The largest stake in Axalta Coating Systems Ltd (NYSE:AXTA) was held by Berkshire Hathaway, which reported holding $737.6 million worth of stock at the end of September. It was followed by Diamond Hill Capital with a $231.9 million position. Other investors bullish on the company included Renaissance Technologies, Millennium Management, and Citadel Investment Group. In terms of the portfolio weights assigned to each position DPM Capital allocated the biggest weight to Axalta Coating Systems Ltd (NYSE:AXTA), around 5.77% of its 13F portfolio. JANA Partners is also relatively very bullish on the stock, setting aside 4.01 percent of its 13F equity portfolio to AXTA.
Seeing as Axalta Coating Systems Ltd (NYSE:AXTA) has faced a decline in interest from the aggregate hedge fund industry, logic holds that there exists a select few fund managers who were dropping their positions entirely by the end of the third quarter.

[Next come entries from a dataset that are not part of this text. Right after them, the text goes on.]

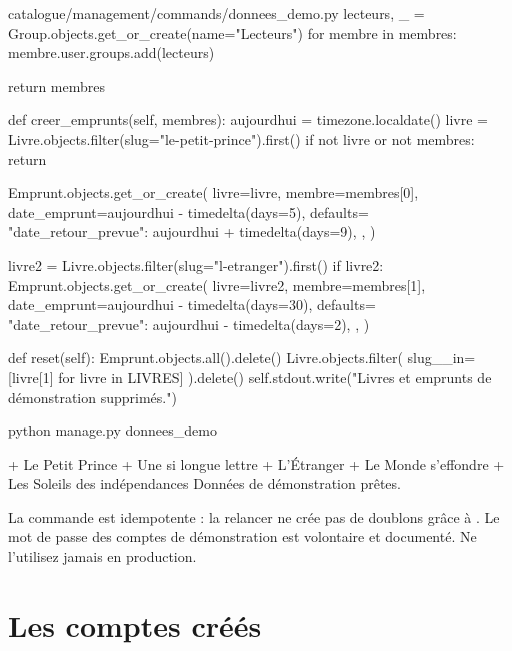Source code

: \begin{codebox}[python]{catalogue/management/commands/donnees\_demo.py}
        lecteurs, _ = Group.objects.get_or_create(name="Lecteurs")
        for membre in membres:
            membre.user.groups.add(lecteurs)

        return membres

    def creer_emprunts(self, membres):
        aujourdhui = timezone.localdate()
        livre = Livre.objects.filter(slug="le-petit-prince").first()
        if not livre or not membres:
            return

        Emprunt.objects.get_or_create(
            livre=livre,
            membre=membres[0],
            date_emprunt=aujourdhui - timedelta(days=5),
            defaults={
                "date_retour_prevue": aujourdhui + timedelta(days=9),
            },
        )

        livre2 = Livre.objects.filter(slug="l-etranger").first()
        if livre2:
            Emprunt.objects.get_or_create(
                livre=livre2,
                membre=membres[1],
                date_emprunt=aujourdhui - timedelta(days=30),
                defaults={
                    "date_retour_prevue": aujourdhui - timedelta(days=2),
                },
            )

    def reset(self):
        Emprunt.objects.all().delete()
        Livre.objects.filter(
            slug__in=[livre[1] for livre in LIVRES]
        ).delete()
        self.stdout.write("Livres et emprunts de démonstration supprimés.")
\end{codebox}

\begin{terminal}
python manage.py donnees_demo
\end{terminal}

\begin{terminal}
  + Le Petit Prince
  + Une si longue lettre
  + L'Étranger
  + Le Monde s'effondre
  + Les Soleils des indépendances
Données de démonstration prêtes.
\end{terminal}

\begin{note}
La commande est idempotente : la relancer ne crée pas de doublons grâce à
. Le mot de passe des comptes de démonstration est volontaire
et documenté. Ne l'utilisez jamais en production.
\end{note}

\section{Les comptes créés}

Interestingly, Daniel S. Och’s OZ Management dropped the biggest position of the “upper crust” of funds watched by Insider Monkey, worth an estimated $85.9 million in stock, and Benjamin Pass’s TOMS Capital was right behind this move, as the fund said goodbye to about $39.9 million worth. These moves are important to note, as aggregate hedge fund interest stayed the same (this is a bearish signal in our experience).
Let’s also examine hedge fund activity in other stocks similar to Axalta Coating Systems Ltd (NYSE:AXTA). These stocks are Five Below Inc (NASDAQ:FIVE), Cabot Oil & Gas Corporation (NYSE:COG), Dynatrace, Inc. (NYSE:DT), and East West Bancorp, Inc. (NASDAQ:EWBC). This group of stocks’ market values resemble AXTA’s market value.
|Ticker||No of HFs with positions||Total Value of HF Positions (x1000)||Change in HF Position|
View table here if you experience formatting issues.
As you can see these stocks had an average of 32.5 hedge funds with bullish positions and the average amount invested in these stocks was $553 million. That figure was $1990 million in AXTA’s case. Five Below Inc (NASDAQ:FIVE) is the most popular stock in this table. On the other hand Dynatrace, Inc. (NYSE:DT) is the least popular one with only 25 bullish hedge fund positions. Compared to these stocks Axalta Coating Systems Ltd (NYSE:AXTA) is more popular among hedge funds. Our calculations showed that top 10 most popular stocks among hedge funds returned 41.4% in 2019 and outperformed the S&P 500 ETF (SPY) by 10.1 percentage points. These stocks lost 1.0% in 2020 through April 20th and still beat the market by 11 percentage points. Unfortunately AXTA wasn’t nearly as popular as these 10 stocks and hedge funds that were betting on AXTA were disappointed as the stock returned -42.9% during the three months of 2020 (through April 20th) and underperformed the market. If you are interested in investing in large cap stocks with huge upside potential, you should check out the top 10 most popular stocks among hedge funds as most of these stocks already outperformed the market in 2020.